I’ve been meditating for almost eight years and I STILL do this all the time!

Okay, when you’re ready, click on this link and listen as I guide you through this short meditation.

WHEN: You may want to try this some mornings instead of the body scan meditation. Or if you want to go for it, do this one in the afternoon as a second meditation. It’s only three minutes. You can do anything for three minutes!

Three Mindfulness Exercises:

1. WHAT: Hot Wash Cloth Rub

HOW: Soak a wash cloth in hot water. Wring it out and then rub the cloth all over your face, neck and head, just like you do upon sitting at a Japanese restaurant.

Notice your breathing as you rub your face. When you’re done, look in the mirror and say thank you for being good to yourself.

Be sure to place the wash cloth next to your sink the night before so you don’t have to rummage around looking for it in the morning.

WHEN: Do this first thing in the morning upon rising. It’s a fantastic way to start your day.

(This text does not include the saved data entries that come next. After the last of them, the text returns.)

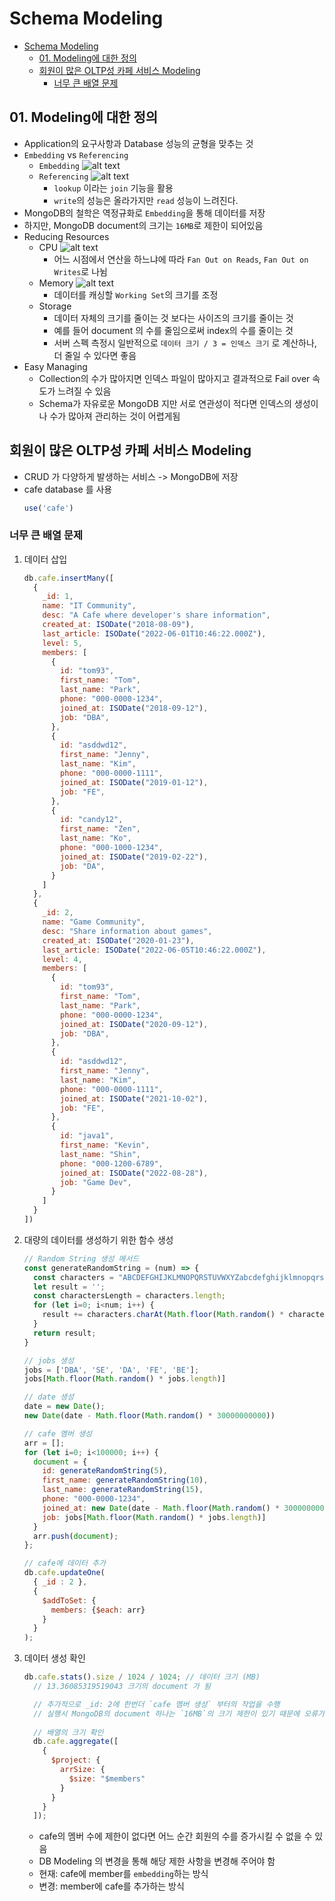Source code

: # Schema Modeling
- [Schema Modeling](#schema-modeling)
  - [01. Modeling에 대한 정의](#01-modeling에-대한-정의)
  - [회원이 많은 OLTP성 카페 서비스 Modeling](#회원이-많은-oltp성-카페-서비스-modeling)
    - [너무 큰 배열 문제](#너무-큰-배열-문제)

## 01. Modeling에 대한 정의
- Application의 요구사항과 Database 성능의 균형을 맞추는 것
- `Embedding` vs `Referencing`
  - `Embedding`
    ![alt text](./images/modeling-embedding.png)
  - `Referencing`
    ![alt text](./images/modeling-referencing.png)
    - `lookup` 이라는 `join` 기능을 활용
    - `write`의 성능은 올라가지만 `read` 성능이 느려진다.
- MongoDB의 철학은 역정규화로 `Embedding`을 통해 데이터를 저장
- 하지만, MongoDB document의 크기는 `16MB`로 제한이 되어있음
- Reducing Resources
  - CPU
    ![alt text](./images/reducing-resources-cpu.png) 
    - 어느 시점에서 연산을 하느냐에 따라 `Fan Out on Reads`, `Fan Out on Writes`로 나뉨
  - Memory
    ![alt text](./images/reducing-resources-memory.png)
    - 데이터를 캐싱할 `Working Set`의 크기를 조정
  - Storage
    - 데이터 자체의 크기를 줄이는 것 보다는 사이즈의 크기를 줄이는 것
    - 예를 들어 document 의 수를 줄임으로써 index의 수를 줄이는 것
    - 서버 스펙 측정시 일반적으로 `데이터 크기 / 3 = 인덱스 크기` 로 계산하나, 더 줄일 수 있다면 좋음
- Easy Managing
  - Collection의 수가 많아지면 인덱스 파일이 많아지고 결과적으로 Fail over 속도가 느려질 수 있음
  - Schema가 자유로운 MongoDB 지만 서로 연관성이 적다면 인덱스의 생성이나 수가 많아져 관리하는 것이 어렵게됨

## 회원이 많은 OLTP성 카페 서비스 Modeling
- CRUD 가 다양하게 발생하는 서비스 -> MongoDB에 저장
- cafe database 를 사용
  ```javascript
  use('cafe')
  ```
### 너무 큰 배열 문제
1. 데이터 삽입
    ```javascript
    db.cafe.insertMany([
      {
        _id: 1,
        name: "IT Community",
        desc: "A Cafe where developer's share information",
        created_at: ISODate("2018-08-09"),
        last_article: ISODate("2022-06-01T10:46:22.000Z"),
        level: 5,
        members: [
          {
            id: "tom93",
            first_name: "Tom",
            last_name: "Park",
            phone: "000-0000-1234",
            joined_at: ISODate("2018-09-12"),
            job: "DBA",
          },
          {
            id: "asddwd12",
            first_name: "Jenny",
            last_name: "Kim",
            phone: "000-0000-1111",
            joined_at: ISODate("2019-01-12"),
            job: "FE",
          },
          {
            id: "candy12",
            first_name: "Zen",
            last_name: "Ko",
            phone: "000-1000-1234",
            joined_at: ISODate("2019-02-22"),
            job: "DA",
          }
        ]
      },
      {
        _id: 2,
        name: "Game Community",
        desc: "Share information about games",
        created_at: ISODate("2020-01-23"),
        last_article: ISODate("2022-06-05T10:46:22.000Z"),
        level: 4,
        members: [
          {
            id: "tom93",
            first_name: "Tom",
            last_name: "Park",
            phone: "000-0000-1234",
            joined_at: ISODate("2020-09-12"),
            job: "DBA",
          },
          {
            id: "asddwd12",
            first_name: "Jenny",
            last_name: "Kim",
            phone: "000-0000-1111",
            joined_at: ISODate("2021-10-02"),
            job: "FE",
          },
          {
            id: "java1",
            first_name: "Kevin",
            last_name: "Shin",
            phone: "000-1200-6789",
            joined_at: ISODate("2022-08-28"),
            job: "Game Dev",
          }
        ]
      }
    ])
    ```
2. 대량의 데이터를 생성하기 위한 함수 생성
    ```javascript
    // Random String 생성 메서드
    const generateRandomString = (num) => {
      const characters = "ABCDEFGHIJKLMNOPQRSTUVWXYZabcdefghijklmnopqrstuvwxyz";
      let result = '';
      const charactersLength = characters.length;
      for (let i=0; i<num; i++) {
        result += characters.charAt(Math.floor(Math.random() * charactersLength));
      }
      return result;
    }

    // jobs 생성
    jobs = ['DBA', 'SE', 'DA', 'FE', 'BE'];
    jobs[Math.floor(Math.random() * jobs.length)]

    // date 생성
    date = new Date();
    new Date(date - Math.floor(Math.random() * 30000000000))

    // cafe 멤버 생성
    arr = [];
    for (let i=0; i<100000; i++) {
      document = {
        id: generateRandomString(5),
        first_name: generateRandomString(10),
        last_name: generateRandomString(15),
        phone: "000-0000-1234",
        joined_at: new Date(date - Math.floor(Math.random() * 30000000000)),
        job: jobs[Math.floor(Math.random() * jobs.length)]
      }
      arr.push(document);
    };

    // cafe에 데이터 추가
    db.cafe.updateOne(
      { _id : 2 },
      {
        $addToSet: {
          members: {$each: arr}
        }
      }
    );
    ```
3. 데이터 생성 확인
    ```javascript
    db.cafe.stats().size / 1024 / 1024; // 데이터 크기 (MB)
      // 13.36085319519043 크기의 document 가 됨

      // 추가적으로 _id: 2에 한번더 `cafe 멤버 생성` 부터의 작업을 수행
      // 실행시 MongoDB의 document 하나는 `16MB`의 크기 제한이 있기 때문에 오류가 발생
      
      // 배열의 크기 확인
      db.cafe.aggregate([
        {
          $project: {
            arrSize: {
              $size: "$members"
            }
          }
        }
      ]);
    ```
    - cafe의 멤버 수에 제한이 없다면 어느 순간 회원의 수를 증가시킬 수 없을 수 있음
    - DB Modeling 의 변경을 통해 해당 제한 사항을 변경해 주어야 함
    - 현재: cafe에 member를 `embedding`하는 방식
    - 변경: member에 cafe를 추가하는 방식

2. WHAT: Nature Walk Exercise

HOW: Many of us have been going on walks as a way of getting away from our spouses, kids or roommates and stretching our legs in the process.

Next time you venture out on your walk find a scene that appeals to you. It could be a tree, flowers, a sunset, birds singing in a tree, a bee flying around pollinating flower after flower.

After you’ve found your scene, stop. Close your eyes. Now take 15 or 20 seconds and just relax your body. Start with your head, your face, then neck, shoulders, chest, stomach arms and legs.

Now take three slow, deep breaths…

Then open your eyes…and observe. Don’t label anything in your mind. For instance, if it’s a bird, don’t say “Wow. Look at that red breast and yellow feathers…how beautiful!” Just look at the bird. And listen to it. Experience it. Be present with it.

Using this relaxation and breathing technique is what I call a backdoor, indirect entry into the present moment. A lot of people will, for instance, see a sublime sunset and say to themselves, “Wow. How great. Let’s just be present with this!” And it rarely works.

It’s hard for most of us to force ourselves into the present moment in a direct way. Indirect entry into the moment through relaxation and breathing does work.

Also, try something Eckhart Tolle recommends. Stand next to a tree, preferably one in your yard or near your residence so you can return to it frequently. Stand there and sense the stillness of the tree. It’s alive. And it just stands there. Every day, all day and night. Some of them for hundreds of years.

Doing this can have the cool effect of instilling stillness in you. Try it.

3. WHAT: Exercise for Dealing with Anxiety and Pain

HOW: This Covid quarantine has many of us experiencing more than the usual anxiety. The way most people respond is to try and push the anxiety away. We resist it. It comes out in your head as “Ahh. I hate this feeling. It sucks. I feel like it’s never going to go away.”

And the anxiety just sits there, making you miserable. We do this automatically, not even aware that we’re doing it.

So next time you feel awful anxiety or some other type of suffering, try this instead:

Go inside and actually observe that feeling. Observe it as non-judgmentally as you can. Do the opposite of resisting it and pushing it away. Look at it. Talk to it. Accept it. It’s there. It’s the reality of that moment.

Now, that doesn’t mean you go inside and say, “Hey, anxiety, you’re not so bad. You’re fine. I like you.” No. That’s just denying the feeling which makes it worse.

Try this. It’s a game-changer. In fact, this one technique is at or near the top of the most profound benefits I’ve gained from eight years of practicing meditation and mindfulness.

As one of my readers commented recently, “Pain is certain, but suffering is optional.” This technique will cut down on the amount and duration of your suffering.

WHEN: Again, do this any time you experience acute anxiety or any other type of pain.